[WHAT YOU HAVE TO DO] Keep the pictures out. Restate the entries below word for word.

[SOURCE MATERIAL]
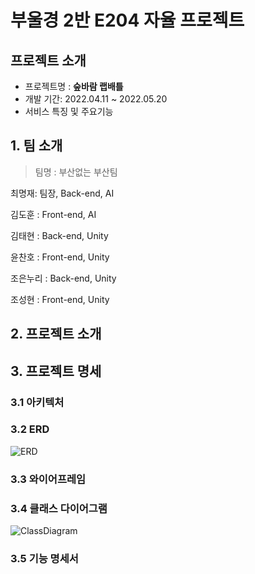 # 부울경 2반 E204 자율 프로젝트



## 프로젝트 소개

- 프로젝트명 : **숲바람 랩배틀**
- 개발 기간: 2022.04.11 ~ 2022.05.20
- 서비스 특징 및 주요기능



## 1. 팀 소개

>  팀명 : 부산없는 부산팀

최명재: 팀장, Back-end, AI 

김도훈 : Front-end, AI

김태현 : Back-end, Unity

윤찬호 : Front-end, Unity

조은누리 : Back-end, Unity

조성현 : Front-end, Unity



## 2. 프로젝트 소개



## 3. 프로젝트 명세

### 3.1 아키텍처



### 3.2 ERD

![ERD](/uploads/45c9ca30ce7f3e41bda67b03aa1bafd5/ERD.png)

### 3.3 와이어프레임



### 3.4 클래스 다이어그램

![ClassDiagram](/uploads/ce5928764bc1bb3ac53295d2c4fb2541/ClassDiagram.png)

### 3.5 기능 명세서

[YOUR SOLUTION]
 # 부울경 2반 E204 자율 프로젝트



## 프로젝트 소개

- 프로젝트명 : **숲바람 랩배틀**
- 개발 기간: 2022.04.11 ~ 2022.05.20
- 서비스 특징 및 주요기능



## 1. 팀 소개

>  팀명 : 부산없는 부산팀

최명재: 팀장, Back-end, AI 

김도훈 : Front-end, AI

김태현 : Back-end, Unity

윤찬호 : Front-end, Unity

조은누리 : Back-end, Unity

조성현 : Front-end, Unity



## 2. 프로젝트 소개



## 3. 프로젝트 명세

### 3.1 아키텍처



### 3.2 ERD

![ERD](/uploads/45c9ca30ce7f3e41bda67b03aa1bafd5/ERD.png)

### 3.3 와이어프레임



### 3.4 클래스 다이어그램

![ClassDiagram](/uploads/ce5928764bc1bb3ac53295d2c4fb2541/ClassDiagram.png)

### 3.5 기능 명세서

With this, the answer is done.